Indian drugmakers are recalibrating their biosimilars strategy, seizing on a fresh opportunity created by recent US FDA draft guidelines and a booming American biosimilars market. Companies that were sitting on the fence are now thinking about how to get into the biosimilar race; some are even considering acquisitions to get to market faster, industry sources told Moneycontrol.
"We are looking at biosimilars, the space looks attractive now," said a top executive of a leading pharmaceutical company on condition of anonymity.
Biosimilars are biologic medical products that are almost identical copies of an original product , they are complex to develop requiring clinical trials.
What has changed?
The USFDA’s proposed changes eliminate the need for expensive comparative efficacy studies—long considered the costliest component of biosimilar development—relying instead on advanced analytical and pharmacokinetic data.
Global biosimilar programs typically cost between $100 million and $200 million, but the new framework could slash that by 50%, according to Biocon Managing Director and CEO Sidharth Mittal.
“This is a game-changer,” Mittal said in a recent interview to Moneycontrol. “If comparative clinical trials are no longer mandatory, we can halve development costs and accelerate market entry. It’s a huge boost for companies like us targeting the US, the largest biosimilars market.”

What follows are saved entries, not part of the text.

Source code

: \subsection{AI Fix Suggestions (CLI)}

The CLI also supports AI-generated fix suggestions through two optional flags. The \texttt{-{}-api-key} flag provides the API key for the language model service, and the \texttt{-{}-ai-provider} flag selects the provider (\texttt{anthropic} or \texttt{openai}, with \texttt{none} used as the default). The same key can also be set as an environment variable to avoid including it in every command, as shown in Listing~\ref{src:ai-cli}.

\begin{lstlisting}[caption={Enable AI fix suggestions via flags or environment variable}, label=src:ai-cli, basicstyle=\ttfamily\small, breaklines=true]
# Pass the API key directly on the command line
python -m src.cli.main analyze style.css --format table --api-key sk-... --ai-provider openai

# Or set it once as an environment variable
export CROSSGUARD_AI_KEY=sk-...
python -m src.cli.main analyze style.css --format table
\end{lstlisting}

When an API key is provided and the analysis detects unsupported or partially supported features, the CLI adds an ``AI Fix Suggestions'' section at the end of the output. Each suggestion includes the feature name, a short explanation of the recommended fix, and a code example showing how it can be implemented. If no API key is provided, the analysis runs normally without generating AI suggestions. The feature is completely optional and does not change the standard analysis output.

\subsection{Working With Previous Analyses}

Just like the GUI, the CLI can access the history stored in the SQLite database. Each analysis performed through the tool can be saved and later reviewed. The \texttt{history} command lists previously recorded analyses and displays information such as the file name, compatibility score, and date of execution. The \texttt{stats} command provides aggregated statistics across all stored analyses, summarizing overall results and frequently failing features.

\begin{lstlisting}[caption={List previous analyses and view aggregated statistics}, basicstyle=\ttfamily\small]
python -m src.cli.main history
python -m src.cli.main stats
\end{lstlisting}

The timing couldn’t be better. The US biosimilars market is projected to balloon from about $22.6 billion in 2025 to more than $90 billion by 2034, according to industry estimates. While biosimilars currently account for just 5% of prescriptions in US, they represent over half of drug spending—a gap that underscores the potential for cost savings and growth. US payers and pharmacy benefit managers increasingly prioritizing biosimilars to curb healthcare costs, the demand outlook is robust.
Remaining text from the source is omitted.